The answer must consist of each line below that holds the word "solutions", copied as it stands.

---- DATA LISTING

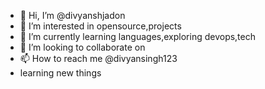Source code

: - 👋 Hi, I’m @divyanshjadon
- 👀 I’m interested in opensource,projects
- 🌱 I’m currently learning languages,exploring devops,tech 
- 💞️ I’m looking to collaborate on 
- 📫 How to reach me @divyansingh123
- learning new things 
<!---
divyanshjadon/divyanshjadon is a ✨ special ✨ repository because its `README.md` (this file) appears on your GitHub profile.
You can click the Preview link to take a look at your changes.
--->
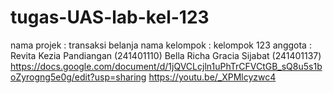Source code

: # tugas-UAS-lab-kel-123
nama projek : transaksi belanja
nama kelompok : kelompok 123
anggota : Revita Kezia Pandiangan (241401110)
          Bella Richa Gracia Sijabat (241401137)
https://docs.google.com/document/d/1jQVCLcjln1uPhTrCFVCtGB_sQ8u5s1boZyrogng5e0g/edit?usp=sharing
https://youtu.be/_XPMlcyzwc4
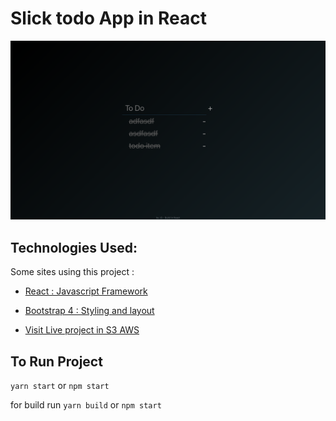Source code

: # Slick todo App in React

![Todo in React](/screenshot.png)

## Technologies Used: 

Some sites using this project :

* [React : Javascript Framework](https://reactjs.org/)
* [Bootstrap 4 : Styling and layout](https://getbootstrap.com/)


* [Visit Live project in S3 AWS](http://todoappreact.s3-website-us-east-1.amazonaws.com/)

## To Run Project

`yarn start` or `npm start`

for build run `yarn build` or `npm start`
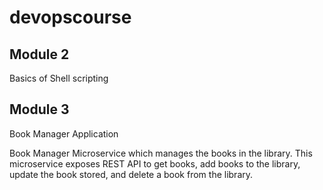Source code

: # devopscourse

## Module 2

Basics of Shell scripting 

## Module 3

Book Manager Application

Book Manager Microservice which manages the books in the library. This microservice exposes REST API to get books, add books to the library, update the book stored, and delete a book from the library. 


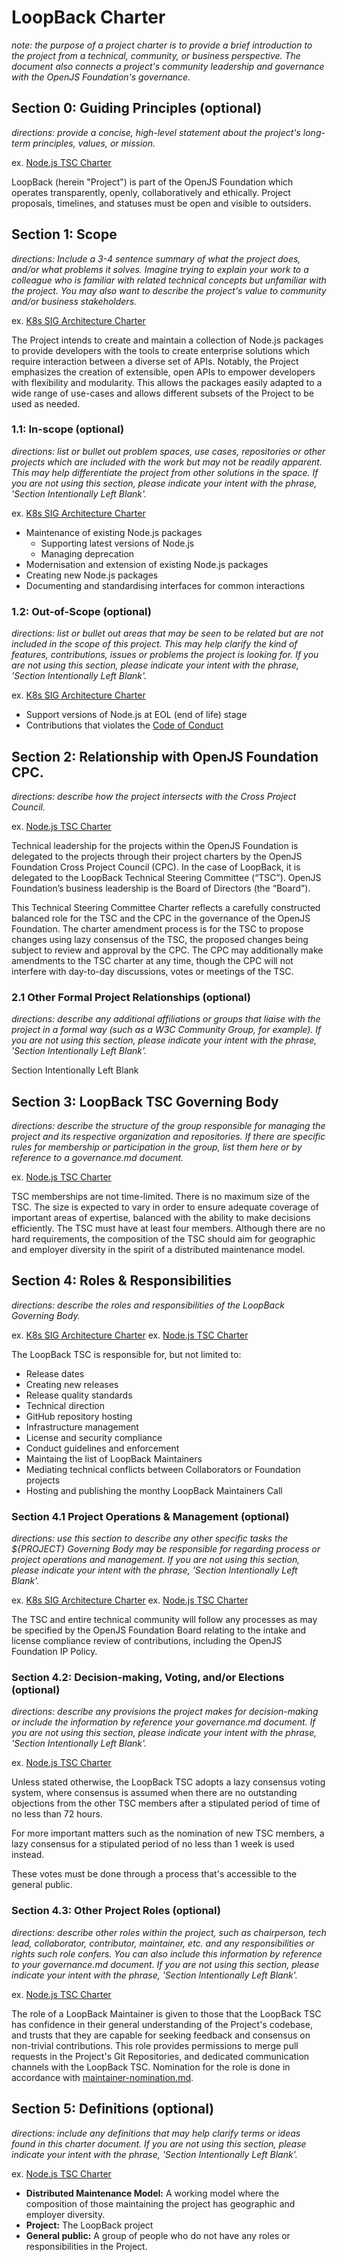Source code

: # LoopBack Charter

_note: the purpose of a project charter is to provide a brief introduction_
_to the project from a technical, community, or business perspective. The_
_document also connects a project's community leadership and governance with the_
_OpenJS Foundation's governance._

## Section 0: Guiding Principles (optional)

_directions: provide a concise, high-level statement about_
_the project's long-term principles, values, or mission._

ex. [Node.js TSC Charter](https://github.com/nodejs/TSC/blob/HEAD/TSC-Charter.md#section-1-guiding-principle)

LoopBack (herein "Project") is part of the OpenJS Foundation which operates
transparently, openly, collaboratively and ethically. Project proposals,
timelines, and statuses must be open and visible to outsiders.

## Section 1: Scope

_directions: Include a 3-4 sentence summary of what the project does,_
_and/or what problems it solves. Imagine trying to explain your work_
_to a colleague who is familiar with related technical concepts but unfamiliar_
_with the project. You may also want to describe the project's value to community_
_and/or business stakeholders._

ex. [K8s SIG Architecture Charter](https://github.com/kubernetes/community/blob/HEAD/sig-architecture/charter.md#scope)

The Project intends to create and maintain a collection of Node.js packages to
provide developers with the tools to create enterprise solutions which require
interaction between a diverse set of APIs. Notably, the Project emphasizes the
creation of extensible, open APIs to empower developers with flexibility and
modularity. This allows the packages easily adapted to a wide range of
use-cases and allows different subsets of the Project to be used as needed.

### 1.1: In-scope (optional)

_directions: list or bullet out problem spaces, use cases, repositories_
_or other projects which are included with the work but may not be readily_
_apparent. This may help differentiate the project from other solutions in the_
_space. If you are not using this section, please indicate your intent with the_
_phrase, 'Section Intentionally Left Blank'._

ex. [K8s SIG Architecture Charter](https://github.com/kubernetes/community/blob/HEAD/sig-architecture/charter.md#in-scope)

- Maintenance of existing Node.js packages
  - Supporting latest versions of Node.js
  - Managing deprecation
- Modernisation and extension of existing Node.js packages
- Creating new Node.js packages
- Documenting and standardising interfaces for common interactions

### 1.2: Out-of-Scope (optional)

_directions: list or bullet out areas that may be seen to be related but are_
_not included in the scope of this project. This may help clarify the kind of_
_features, contributions, issues or problems the project is looking for._
_If you are not using this section, please indicate your intent with the_
_phrase, 'Section Intentionally Left Blank'._

ex. [K8s SIG Architecture Charter](https://github.com/kubernetes/community/blob/HEAD/sig-architecture/charter.md#out-of-scope)

- Support versions of Node.js at EOL (end of life) stage
- Contributions that violates the [Code of Conduct](https://github.com/loopbackio/loopback-next/blob/master/docs/CODE_OF_CONDUCT.md)

## Section 2: Relationship with OpenJS Foundation CPC.

_directions: describe how the project intersects with the Cross Project_
_Council._

ex. [Node.js TSC Charter](https://github.com/nodejs/TSC/blob/HEAD/TSC-Charter.md#section-2-evolution-of-openjs-foundation-governance)

Technical leadership for the projects within the OpenJS Foundation is delegated
to the projects through their project charters by the OpenJS Foundation Cross
Project Council (CPC). In the case of LoopBack, it is delegated to the LoopBack
Technical Steering Committee (“TSC”). OpenJS Foundation’s business leadership is
the Board of Directors (the “Board”).

This Technical Steering Committee Charter reflects a carefully constructed
balanced role for the TSC and the CPC in the governance of the OpenJS
Foundation. The charter amendment process is for the TSC to propose changes
using lazy consensus of the TSC, the proposed changes being subject to review
and approval by the CPC. The CPC may additionally make amendments to the TSC
charter at any time, though the CPC will not interfere with day-to-day
discussions, votes or meetings of the TSC.

### 2.1 Other Formal Project Relationships (optional)

_directions: describe any additional affiliations or groups that liaise with_
_the project in a formal way (such as a W3C Community Group, for example)._
_If you are not using this section, please indicate your intent with the_
_phrase, 'Section Intentionally Left Blank'._

Section Intentionally Left Blank

## Section 3: LoopBack TSC Governing Body

_directions: describe the structure of the group responsible for managing_
_the project and its respective organization and repositories. If there are_
_specific rules for membership or participation in the group, list them here or_
_by reference to a governance.md document._

ex. [Node.js TSC Charter](https://github.com/nodejs/TSC/blob/HEAD/TSC-Charter.md#section-3-establishment-of-the-tsc)

TSC memberships are not time-limited. There is no maximum size of the TSC. The
size is expected to vary in order to ensure adequate coverage of important areas
of expertise, balanced with the ability to make decisions efficiently. The TSC
must have at least four members. Although there are no hard requirements, the
composition of the TSC should aim for geographic and employer diversity in the
spirit of a distributed maintenance model.

## Section 4: Roles & Responsibilities

_directions: describe the roles and responsibilities of the LoopBack Governing Body._

ex. [K8s SIG Architecture Charter](https://github.com/kubernetes/community/blob/HEAD/sig-architecture/charter.md#roles-and-organization-management)
ex. [Node.js TSC Charter](https://github.com/nodejs/TSC/blob/HEAD/TSC-Charter.md#section-4-responsibilities-of-the-tsc)

The LoopBack TSC is responsible for, but not limited to:

- Release dates
- Creating new releases
- Release quality standards
- Technical direction
- GitHub repository hosting
- Infrastructure management
- License and security compliance
- Conduct guidelines and enforcement
- Maintaing the list of LoopBack Maintainers
- Mediating technical conflicts between Collaborators or Foundation projects
- Hosting and publishing the monthy LoopBack Maintainers Call

### Section 4.1 Project Operations & Management (optional)

_directions: use this section to describe any other specific tasks the_
_${PROJECT} Governing Body may be responsible for regarding process or project_
_operations and management. If you are not using this section, please indicate_
_your intent with the phrase, 'Section Intentionally Left Blank'._

ex. [K8s SIG Architecture Charter](https://github.com/kubernetes/community/blob/HEAD/sig-architecture/charter.md#roles-and-organization-management)
ex. [Node.js TSC Charter](https://github.com/nodejs/TSC/blob/HEAD/TSC-Charter.md#section-5-nodejs-project-operations)

The TSC and entire technical community will follow any processes as may be
specified by the OpenJS Foundation Board relating to the intake and license
compliance review of contributions, including the OpenJS Foundation IP Policy.

### Section 4.2: Decision-making, Voting, and/or Elections (optional)

_directions: describe any provisions the project makes for decision-making_
_or include the information by reference your governance.md document._
_If you are not using this section, please indicate your intent with the_
_phrase, 'Section Intentionally Left Blank'._

ex. [Node.js TSC Charter](https://github.com/nodejs/TSC/blob/HEAD/TSC-Charter.md#section-6-elections)

Unless stated otherwise, the LoopBack TSC adopts a lazy consensus voting system,
where consensus is assumed when there are no outstanding objections from the
other TSC members after a stipulated period of time of no less than 72 hours.

For more important matters such as the nomination of new TSC members, a lazy
consensus for a stipulated period of no less than 1 week is used instead.

These votes must be done through a process that's accessible to the general
public.

### Section 4.3: Other Project Roles (optional)

_directions: describe other roles within the project, such as chairperson,_
_tech lead, collaborator, contributor, maintainer, etc. and any responsibilities or_
_rights such role confers. You can also include this information by_
_reference to your governance.md document._
_If you are not using this section, please indicate your intent with the_
_phrase, 'Section Intentionally Left Blank'._

ex. [Node.js TSC Charter](https://github.com/nodejs/TSC/blob/HEAD/TSC-Charter.md#section-8-project-roles)

The role of a LoopBack Maintainer is given to those that the LoopBack TSC
has confidence in their general understanding of the Project's codebase, and
trusts that they are capable for seeking feedback and consensus on non-trivial
contributions. This role provides permissions to merge pull requests in the
Project's Git Repositories, and dedicated communication channels with the
LoopBack TSC. Nomination for the role is done in accordance with
[maintainer-nomination.md](./maintainer-nomination.md).

## Section 5: Definitions (optional)

_directions: include any definitions that may help clarify terms or ideas found_
_in this charter document. If you are not using this section, please indicate_
_your intent with the phrase, 'Section Intentionally Left Blank'._

ex. [Node.js TSC Charter](https://github.com/nodejs/TSC/blob/HEAD/TSC-Charter.md#section-9-definitions)

- **Distributed Maintenance Model:** A working model where the composition of
    those maintaining the project has geographic and employer diversity.
- **Project:** The LoopBack project
- **General public:** A group of people who do not have any roles or
    responsibilities in the Project.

--------

THE COMPLETED TASK:
provide developers with the tools to create enterprise solutions which require
_apparent. This may help differentiate the project from other solutions in the_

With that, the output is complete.